EXERCISE MATERIAL:
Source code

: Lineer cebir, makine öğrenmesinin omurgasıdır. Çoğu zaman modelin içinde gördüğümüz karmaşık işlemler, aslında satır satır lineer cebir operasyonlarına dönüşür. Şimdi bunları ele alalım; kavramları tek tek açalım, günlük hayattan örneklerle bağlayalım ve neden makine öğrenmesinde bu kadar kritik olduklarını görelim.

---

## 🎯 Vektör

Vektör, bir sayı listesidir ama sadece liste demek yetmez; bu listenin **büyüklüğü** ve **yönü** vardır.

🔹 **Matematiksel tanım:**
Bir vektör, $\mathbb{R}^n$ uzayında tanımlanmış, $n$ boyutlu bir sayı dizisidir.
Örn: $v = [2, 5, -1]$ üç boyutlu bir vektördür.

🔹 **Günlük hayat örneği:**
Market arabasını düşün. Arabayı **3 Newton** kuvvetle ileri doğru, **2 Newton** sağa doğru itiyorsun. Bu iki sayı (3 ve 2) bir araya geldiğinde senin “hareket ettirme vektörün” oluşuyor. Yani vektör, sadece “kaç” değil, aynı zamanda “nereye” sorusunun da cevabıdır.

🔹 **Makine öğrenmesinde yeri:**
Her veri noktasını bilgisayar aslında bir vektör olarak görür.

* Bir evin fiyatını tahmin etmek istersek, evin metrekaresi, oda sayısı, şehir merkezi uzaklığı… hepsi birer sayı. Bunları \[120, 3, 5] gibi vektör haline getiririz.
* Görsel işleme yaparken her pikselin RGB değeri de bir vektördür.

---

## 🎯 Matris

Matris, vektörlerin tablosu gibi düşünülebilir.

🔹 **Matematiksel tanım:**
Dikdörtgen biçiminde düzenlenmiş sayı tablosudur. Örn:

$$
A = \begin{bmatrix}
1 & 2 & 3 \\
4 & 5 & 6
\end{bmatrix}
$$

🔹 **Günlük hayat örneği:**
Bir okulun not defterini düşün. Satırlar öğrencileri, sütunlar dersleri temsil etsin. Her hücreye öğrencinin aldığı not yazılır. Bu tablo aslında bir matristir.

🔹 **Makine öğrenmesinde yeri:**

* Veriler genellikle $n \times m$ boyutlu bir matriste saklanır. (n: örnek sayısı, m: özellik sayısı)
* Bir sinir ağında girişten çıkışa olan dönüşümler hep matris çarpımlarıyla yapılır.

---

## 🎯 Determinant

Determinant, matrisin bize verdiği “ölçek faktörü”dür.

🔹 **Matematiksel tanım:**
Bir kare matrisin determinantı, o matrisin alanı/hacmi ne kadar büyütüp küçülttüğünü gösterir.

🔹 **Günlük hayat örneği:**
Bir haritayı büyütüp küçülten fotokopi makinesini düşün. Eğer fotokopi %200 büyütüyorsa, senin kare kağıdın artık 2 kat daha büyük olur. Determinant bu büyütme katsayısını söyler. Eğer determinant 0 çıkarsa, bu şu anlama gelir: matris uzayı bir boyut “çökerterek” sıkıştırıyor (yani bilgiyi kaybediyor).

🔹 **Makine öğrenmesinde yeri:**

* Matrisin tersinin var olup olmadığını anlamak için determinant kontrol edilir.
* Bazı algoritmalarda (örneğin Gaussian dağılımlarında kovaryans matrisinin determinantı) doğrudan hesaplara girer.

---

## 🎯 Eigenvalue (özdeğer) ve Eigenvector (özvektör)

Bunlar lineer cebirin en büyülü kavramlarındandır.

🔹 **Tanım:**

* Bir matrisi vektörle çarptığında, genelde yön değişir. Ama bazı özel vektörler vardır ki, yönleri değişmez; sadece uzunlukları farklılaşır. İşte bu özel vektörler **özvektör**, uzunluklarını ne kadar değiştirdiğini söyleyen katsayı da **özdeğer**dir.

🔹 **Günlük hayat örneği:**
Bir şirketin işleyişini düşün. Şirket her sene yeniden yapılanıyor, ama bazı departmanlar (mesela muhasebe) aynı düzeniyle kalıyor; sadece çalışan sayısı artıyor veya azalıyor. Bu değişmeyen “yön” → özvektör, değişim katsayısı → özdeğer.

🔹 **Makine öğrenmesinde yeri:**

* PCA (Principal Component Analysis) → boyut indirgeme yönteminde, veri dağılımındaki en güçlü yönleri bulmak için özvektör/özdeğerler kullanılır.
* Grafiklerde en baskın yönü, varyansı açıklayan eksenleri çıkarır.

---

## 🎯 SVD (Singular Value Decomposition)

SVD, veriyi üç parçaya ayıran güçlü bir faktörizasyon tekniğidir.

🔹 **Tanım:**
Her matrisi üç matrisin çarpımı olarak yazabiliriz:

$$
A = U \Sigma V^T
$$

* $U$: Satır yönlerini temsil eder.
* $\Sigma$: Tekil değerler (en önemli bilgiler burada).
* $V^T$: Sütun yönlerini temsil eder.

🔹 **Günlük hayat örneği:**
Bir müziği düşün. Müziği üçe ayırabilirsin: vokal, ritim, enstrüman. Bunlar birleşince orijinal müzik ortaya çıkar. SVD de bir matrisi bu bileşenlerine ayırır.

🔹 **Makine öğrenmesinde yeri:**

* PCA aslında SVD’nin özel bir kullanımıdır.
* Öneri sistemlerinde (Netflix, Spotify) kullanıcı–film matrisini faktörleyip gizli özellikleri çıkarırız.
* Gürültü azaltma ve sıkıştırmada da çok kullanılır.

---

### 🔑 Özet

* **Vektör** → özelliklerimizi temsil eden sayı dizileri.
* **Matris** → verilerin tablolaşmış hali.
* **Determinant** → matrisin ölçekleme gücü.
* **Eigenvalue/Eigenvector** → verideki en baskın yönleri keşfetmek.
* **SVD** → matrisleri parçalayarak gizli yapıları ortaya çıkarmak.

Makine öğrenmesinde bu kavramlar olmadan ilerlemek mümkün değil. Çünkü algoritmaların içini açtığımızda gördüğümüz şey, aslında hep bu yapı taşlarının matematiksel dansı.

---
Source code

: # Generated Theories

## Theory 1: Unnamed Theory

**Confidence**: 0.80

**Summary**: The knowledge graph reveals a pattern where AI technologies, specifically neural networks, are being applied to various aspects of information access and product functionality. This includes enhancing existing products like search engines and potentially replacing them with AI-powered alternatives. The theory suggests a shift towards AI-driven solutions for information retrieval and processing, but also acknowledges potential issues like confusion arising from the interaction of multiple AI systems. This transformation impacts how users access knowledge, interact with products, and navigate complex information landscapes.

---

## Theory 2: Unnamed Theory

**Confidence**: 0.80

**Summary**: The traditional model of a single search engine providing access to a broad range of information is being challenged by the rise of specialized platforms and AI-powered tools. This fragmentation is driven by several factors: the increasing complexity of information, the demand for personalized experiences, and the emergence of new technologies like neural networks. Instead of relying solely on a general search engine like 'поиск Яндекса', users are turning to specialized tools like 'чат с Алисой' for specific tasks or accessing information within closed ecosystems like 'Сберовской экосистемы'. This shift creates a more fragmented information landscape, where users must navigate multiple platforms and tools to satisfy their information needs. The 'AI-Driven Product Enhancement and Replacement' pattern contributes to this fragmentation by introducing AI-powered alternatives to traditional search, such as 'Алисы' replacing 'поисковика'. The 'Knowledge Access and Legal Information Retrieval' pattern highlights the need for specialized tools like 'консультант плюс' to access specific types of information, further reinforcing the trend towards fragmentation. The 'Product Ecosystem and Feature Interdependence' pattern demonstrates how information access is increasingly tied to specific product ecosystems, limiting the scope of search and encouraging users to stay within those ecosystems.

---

REQUIRED ACTION:
The answer must be the full listing, written out word for word.

TASK ANSWER:
Source code

: Lineer cebir, makine öğrenmesinin omurgasıdır. Çoğu zaman modelin içinde gördüğümüz karmaşık işlemler, aslında satır satır lineer cebir operasyonlarına dönüşür. Şimdi bunları ele alalım; kavramları tek tek açalım, günlük hayattan örneklerle bağlayalım ve neden makine öğrenmesinde bu kadar kritik olduklarını görelim.

---

## 🎯 Vektör

Vektör, bir sayı listesidir ama sadece liste demek yetmez; bu listenin **büyüklüğü** ve **yönü** vardır.

🔹 **Matematiksel tanım:**
Bir vektör, $\mathbb{R}^n$ uzayında tanımlanmış, $n$ boyutlu bir sayı dizisidir.
Örn: $v = [2, 5, -1]$ üç boyutlu bir vektördür.

🔹 **Günlük hayat örneği:**
Market arabasını düşün. Arabayı **3 Newton** kuvvetle ileri doğru, **2 Newton** sağa doğru itiyorsun. Bu iki sayı (3 ve 2) bir araya geldiğinde senin “hareket ettirme vektörün” oluşuyor. Yani vektör, sadece “kaç” değil, aynı zamanda “nereye” sorusunun da cevabıdır.

🔹 **Makine öğrenmesinde yeri:**
Her veri noktasını bilgisayar aslında bir vektör olarak görür.

* Bir evin fiyatını tahmin etmek istersek, evin metrekaresi, oda sayısı, şehir merkezi uzaklığı… hepsi birer sayı. Bunları \[120, 3, 5] gibi vektör haline getiririz.
* Görsel işleme yaparken her pikselin RGB değeri de bir vektördür.

---

## 🎯 Matris

Matris, vektörlerin tablosu gibi düşünülebilir.

🔹 **Matematiksel tanım:**
Dikdörtgen biçiminde düzenlenmiş sayı tablosudur. Örn:

$$
A = \begin{bmatrix}
1 & 2 & 3 \\
4 & 5 & 6
\end{bmatrix}
$$

🔹 **Günlük hayat örneği:**
Bir okulun not defterini düşün. Satırlar öğrencileri, sütunlar dersleri temsil etsin. Her hücreye öğrencinin aldığı not yazılır. Bu tablo aslında bir matristir.

🔹 **Makine öğrenmesinde yeri:**

* Veriler genellikle $n \times m$ boyutlu bir matriste saklanır. (n: örnek sayısı, m: özellik sayısı)
* Bir sinir ağında girişten çıkışa olan dönüşümler hep matris çarpımlarıyla yapılır.

---

## 🎯 Determinant

Determinant, matrisin bize verdiği “ölçek faktörü”dür.

🔹 **Matematiksel tanım:**
Bir kare matrisin determinantı, o matrisin alanı/hacmi ne kadar büyütüp küçülttüğünü gösterir.

🔹 **Günlük hayat örneği:**
Bir haritayı büyütüp küçülten fotokopi makinesini düşün. Eğer fotokopi %200 büyütüyorsa, senin kare kağıdın artık 2 kat daha büyük olur. Determinant bu büyütme katsayısını söyler. Eğer determinant 0 çıkarsa, bu şu anlama gelir: matris uzayı bir boyut “çökerterek” sıkıştırıyor (yani bilgiyi kaybediyor).

🔹 **Makine öğrenmesinde yeri:**

* Matrisin tersinin var olup olmadığını anlamak için determinant kontrol edilir.
* Bazı algoritmalarda (örneğin Gaussian dağılımlarında kovaryans matrisinin determinantı) doğrudan hesaplara girer.

---

## 🎯 Eigenvalue (özdeğer) ve Eigenvector (özvektör)

Bunlar lineer cebirin en büyülü kavramlarındandır.

🔹 **Tanım:**

* Bir matrisi vektörle çarptığında, genelde yön değişir. Ama bazı özel vektörler vardır ki, yönleri değişmez; sadece uzunlukları farklılaşır. İşte bu özel vektörler **özvektör**, uzunluklarını ne kadar değiştirdiğini söyleyen katsayı da **özdeğer**dir.

🔹 **Günlük hayat örneği:**
Bir şirketin işleyişini düşün. Şirket her sene yeniden yapılanıyor, ama bazı departmanlar (mesela muhasebe) aynı düzeniyle kalıyor; sadece çalışan sayısı artıyor veya azalıyor. Bu değişmeyen “yön” → özvektör, değişim katsayısı → özdeğer.

🔹 **Makine öğrenmesinde yeri:**

* PCA (Principal Component Analysis) → boyut indirgeme yönteminde, veri dağılımındaki en güçlü yönleri bulmak için özvektör/özdeğerler kullanılır.
* Grafiklerde en baskın yönü, varyansı açıklayan eksenleri çıkarır.

---

## 🎯 SVD (Singular Value Decomposition)

SVD, veriyi üç parçaya ayıran güçlü bir faktörizasyon tekniğidir.

🔹 **Tanım:**
Her matrisi üç matrisin çarpımı olarak yazabiliriz:

$$
A = U \Sigma V^T
$$

* $U$: Satır yönlerini temsil eder.
* $\Sigma$: Tekil değerler (en önemli bilgiler burada).
* $V^T$: Sütun yönlerini temsil eder.

🔹 **Günlük hayat örneği:**
Bir müziği düşün. Müziği üçe ayırabilirsin: vokal, ritim, enstrüman. Bunlar birleşince orijinal müzik ortaya çıkar. SVD de bir matrisi bu bileşenlerine ayırır.

🔹 **Makine öğrenmesinde yeri:**

* PCA aslında SVD’nin özel bir kullanımıdır.
* Öneri sistemlerinde (Netflix, Spotify) kullanıcı–film matrisini faktörleyip gizli özellikleri çıkarırız.
* Gürültü azaltma ve sıkıştırmada da çok kullanılır.

---

### 🔑 Özet

* **Vektör** → özelliklerimizi temsil eden sayı dizileri.
* **Matris** → verilerin tablolaşmış hali.
* **Determinant** → matrisin ölçekleme gücü.
* **Eigenvalue/Eigenvector** → verideki en baskın yönleri keşfetmek.
* **SVD** → matrisleri parçalayarak gizli yapıları ortaya çıkarmak.

Makine öğrenmesinde bu kavramlar olmadan ilerlemek mümkün değil. Çünkü algoritmaların içini açtığımızda gördüğümüz şey, aslında hep bu yapı taşlarının matematiksel dansı.

---
Source code

: # Generated Theories

## Theory 1: Unnamed Theory

**Confidence**: 0.80

**Summary**: The knowledge graph reveals a pattern where AI technologies, specifically neural networks, are being applied to various aspects of information access and product functionality. This includes enhancing existing products like search engines and potentially replacing them with AI-powered alternatives. The theory suggests a shift towards AI-driven solutions for information retrieval and processing, but also acknowledges potential issues like confusion arising from the interaction of multiple AI systems. This transformation impacts how users access knowledge, interact with products, and navigate complex information landscapes.

---

## Theory 2: Unnamed Theory

**Confidence**: 0.80

**Summary**: The traditional model of a single search engine providing access to a broad range of information is being challenged by the rise of specialized platforms and AI-powered tools. This fragmentation is driven by several factors: the increasing complexity of information, the demand for personalized experiences, and the emergence of new technologies like neural networks. Instead of relying solely on a general search engine like 'поиск Яндекса', users are turning to specialized tools like 'чат с Алисой' for specific tasks or accessing information within closed ecosystems like 'Сберовской экосистемы'. This shift creates a more fragmented information landscape, where users must navigate multiple platforms and tools to satisfy their information needs. The 'AI-Driven Product Enhancement and Replacement' pattern contributes to this fragmentation by introducing AI-powered alternatives to traditional search, such as 'Алисы' replacing 'поисковика'. The 'Knowledge Access and Legal Information Retrieval' pattern highlights the need for specialized tools like 'консультант плюс' to access specific types of information, further reinforcing the trend towards fragmentation. The 'Product Ecosystem and Feature Interdependence' pattern demonstrates how information access is increasingly tied to specific product ecosystems, limiting the scope of search and encouraging users to stay within those ecosystems.

---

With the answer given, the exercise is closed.